YOUR INSTRUCTIONS => All lines of the entries with "operations" in them must be listed.
━━━ DATA SHOWN ━━━
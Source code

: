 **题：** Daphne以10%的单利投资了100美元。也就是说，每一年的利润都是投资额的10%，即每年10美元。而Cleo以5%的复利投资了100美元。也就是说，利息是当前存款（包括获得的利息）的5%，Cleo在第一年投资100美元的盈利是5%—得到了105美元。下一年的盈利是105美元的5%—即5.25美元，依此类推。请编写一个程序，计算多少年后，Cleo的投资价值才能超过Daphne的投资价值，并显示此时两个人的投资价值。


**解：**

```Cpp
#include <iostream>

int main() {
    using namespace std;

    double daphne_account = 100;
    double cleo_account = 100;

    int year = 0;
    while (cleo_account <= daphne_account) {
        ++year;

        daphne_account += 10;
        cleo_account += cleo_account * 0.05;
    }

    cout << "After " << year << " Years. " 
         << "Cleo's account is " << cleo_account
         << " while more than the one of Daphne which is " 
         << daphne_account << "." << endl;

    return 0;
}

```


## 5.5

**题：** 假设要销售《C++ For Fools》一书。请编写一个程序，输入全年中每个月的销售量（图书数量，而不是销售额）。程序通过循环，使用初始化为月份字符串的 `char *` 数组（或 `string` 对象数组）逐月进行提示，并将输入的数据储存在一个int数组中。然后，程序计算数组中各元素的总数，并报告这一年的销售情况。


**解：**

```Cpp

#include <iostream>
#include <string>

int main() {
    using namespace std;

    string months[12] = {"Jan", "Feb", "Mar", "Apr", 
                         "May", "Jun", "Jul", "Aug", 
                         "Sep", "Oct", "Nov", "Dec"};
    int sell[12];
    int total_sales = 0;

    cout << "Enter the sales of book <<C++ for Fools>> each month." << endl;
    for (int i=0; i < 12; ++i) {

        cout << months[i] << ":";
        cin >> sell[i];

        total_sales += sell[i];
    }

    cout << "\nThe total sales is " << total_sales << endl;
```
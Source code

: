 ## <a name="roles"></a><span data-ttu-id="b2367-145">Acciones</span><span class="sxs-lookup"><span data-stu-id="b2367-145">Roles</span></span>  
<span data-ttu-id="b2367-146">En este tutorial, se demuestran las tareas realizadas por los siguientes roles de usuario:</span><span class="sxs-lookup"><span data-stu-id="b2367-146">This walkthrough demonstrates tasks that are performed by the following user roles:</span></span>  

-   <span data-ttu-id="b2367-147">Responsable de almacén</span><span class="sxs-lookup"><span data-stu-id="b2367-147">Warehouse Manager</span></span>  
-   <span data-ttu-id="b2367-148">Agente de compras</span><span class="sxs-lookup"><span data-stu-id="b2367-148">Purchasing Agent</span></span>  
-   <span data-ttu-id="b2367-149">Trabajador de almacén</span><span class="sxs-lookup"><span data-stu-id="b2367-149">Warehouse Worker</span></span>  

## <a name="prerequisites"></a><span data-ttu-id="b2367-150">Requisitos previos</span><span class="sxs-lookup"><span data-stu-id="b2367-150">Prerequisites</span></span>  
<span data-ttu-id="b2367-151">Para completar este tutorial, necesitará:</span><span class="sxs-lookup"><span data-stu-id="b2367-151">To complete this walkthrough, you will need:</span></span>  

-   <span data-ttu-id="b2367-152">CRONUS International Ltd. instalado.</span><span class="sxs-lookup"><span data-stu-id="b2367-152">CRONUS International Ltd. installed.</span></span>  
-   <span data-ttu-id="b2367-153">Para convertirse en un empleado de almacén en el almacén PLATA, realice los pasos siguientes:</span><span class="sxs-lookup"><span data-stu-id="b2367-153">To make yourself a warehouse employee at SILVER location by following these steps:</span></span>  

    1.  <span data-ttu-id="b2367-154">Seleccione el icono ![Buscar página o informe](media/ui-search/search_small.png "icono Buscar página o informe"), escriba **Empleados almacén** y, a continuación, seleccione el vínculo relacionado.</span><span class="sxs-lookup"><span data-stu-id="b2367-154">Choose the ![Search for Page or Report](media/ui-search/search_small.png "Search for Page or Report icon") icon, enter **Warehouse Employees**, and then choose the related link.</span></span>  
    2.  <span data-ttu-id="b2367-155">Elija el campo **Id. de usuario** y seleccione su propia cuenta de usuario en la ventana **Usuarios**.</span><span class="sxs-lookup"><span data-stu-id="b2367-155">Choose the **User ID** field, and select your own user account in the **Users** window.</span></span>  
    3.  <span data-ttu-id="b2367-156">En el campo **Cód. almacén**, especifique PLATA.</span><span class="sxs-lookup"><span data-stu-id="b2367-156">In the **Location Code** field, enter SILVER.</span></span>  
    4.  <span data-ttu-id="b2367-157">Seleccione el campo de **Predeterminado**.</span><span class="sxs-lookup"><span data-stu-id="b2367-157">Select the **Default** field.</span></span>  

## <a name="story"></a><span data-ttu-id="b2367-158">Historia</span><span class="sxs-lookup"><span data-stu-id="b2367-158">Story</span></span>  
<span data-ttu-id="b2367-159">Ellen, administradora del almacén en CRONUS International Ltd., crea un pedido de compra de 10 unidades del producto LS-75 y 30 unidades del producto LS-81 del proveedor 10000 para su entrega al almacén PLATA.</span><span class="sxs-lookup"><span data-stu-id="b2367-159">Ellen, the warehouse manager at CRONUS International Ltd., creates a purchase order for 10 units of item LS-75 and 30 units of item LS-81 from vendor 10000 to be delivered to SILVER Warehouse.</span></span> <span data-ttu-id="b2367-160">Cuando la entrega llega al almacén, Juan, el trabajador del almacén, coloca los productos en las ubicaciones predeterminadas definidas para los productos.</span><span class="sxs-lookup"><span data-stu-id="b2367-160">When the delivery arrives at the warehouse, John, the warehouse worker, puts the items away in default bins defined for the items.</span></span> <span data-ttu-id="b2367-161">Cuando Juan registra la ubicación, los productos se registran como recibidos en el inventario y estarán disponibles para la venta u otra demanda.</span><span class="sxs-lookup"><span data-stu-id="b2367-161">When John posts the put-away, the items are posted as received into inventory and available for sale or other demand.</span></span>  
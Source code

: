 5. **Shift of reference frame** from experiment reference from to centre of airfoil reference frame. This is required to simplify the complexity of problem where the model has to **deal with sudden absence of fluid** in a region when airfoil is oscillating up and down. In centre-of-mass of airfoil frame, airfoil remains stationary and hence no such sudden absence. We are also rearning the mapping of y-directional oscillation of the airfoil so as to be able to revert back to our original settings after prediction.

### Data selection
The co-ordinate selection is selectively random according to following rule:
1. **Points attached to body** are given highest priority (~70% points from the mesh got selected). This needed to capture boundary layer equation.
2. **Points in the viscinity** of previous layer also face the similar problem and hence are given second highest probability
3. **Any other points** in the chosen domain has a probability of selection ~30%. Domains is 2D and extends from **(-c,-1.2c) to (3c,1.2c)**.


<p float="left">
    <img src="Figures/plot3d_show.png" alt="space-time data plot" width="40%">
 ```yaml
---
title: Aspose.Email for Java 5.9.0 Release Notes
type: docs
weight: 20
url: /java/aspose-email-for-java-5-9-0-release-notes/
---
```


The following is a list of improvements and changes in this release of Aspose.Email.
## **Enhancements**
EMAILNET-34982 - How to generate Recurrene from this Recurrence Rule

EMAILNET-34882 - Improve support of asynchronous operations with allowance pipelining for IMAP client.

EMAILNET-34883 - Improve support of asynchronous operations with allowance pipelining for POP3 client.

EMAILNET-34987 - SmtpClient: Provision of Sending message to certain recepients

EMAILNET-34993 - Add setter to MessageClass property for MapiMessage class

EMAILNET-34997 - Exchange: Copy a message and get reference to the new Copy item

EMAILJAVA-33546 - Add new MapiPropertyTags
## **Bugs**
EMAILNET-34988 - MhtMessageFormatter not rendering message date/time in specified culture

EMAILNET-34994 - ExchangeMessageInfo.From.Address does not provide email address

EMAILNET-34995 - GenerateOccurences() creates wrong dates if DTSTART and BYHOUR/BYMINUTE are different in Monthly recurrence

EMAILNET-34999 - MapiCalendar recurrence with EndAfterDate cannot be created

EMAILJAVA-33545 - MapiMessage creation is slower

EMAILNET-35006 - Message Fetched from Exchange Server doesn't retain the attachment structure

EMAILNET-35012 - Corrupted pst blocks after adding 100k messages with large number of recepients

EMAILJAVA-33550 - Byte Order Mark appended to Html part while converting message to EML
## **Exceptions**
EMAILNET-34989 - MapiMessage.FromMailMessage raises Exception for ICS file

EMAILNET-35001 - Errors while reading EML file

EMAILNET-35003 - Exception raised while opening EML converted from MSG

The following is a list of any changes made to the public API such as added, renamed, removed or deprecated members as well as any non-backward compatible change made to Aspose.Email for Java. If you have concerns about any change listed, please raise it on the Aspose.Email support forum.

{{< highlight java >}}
━━━
WRITTEN REPLY =>
EMAILNET-34882 - Improve support of asynchronous operations with allowance pipelining for IMAP client.
EMAILNET-34883 - Improve support of asynchronous operations with allowance pipelining for POP3 client.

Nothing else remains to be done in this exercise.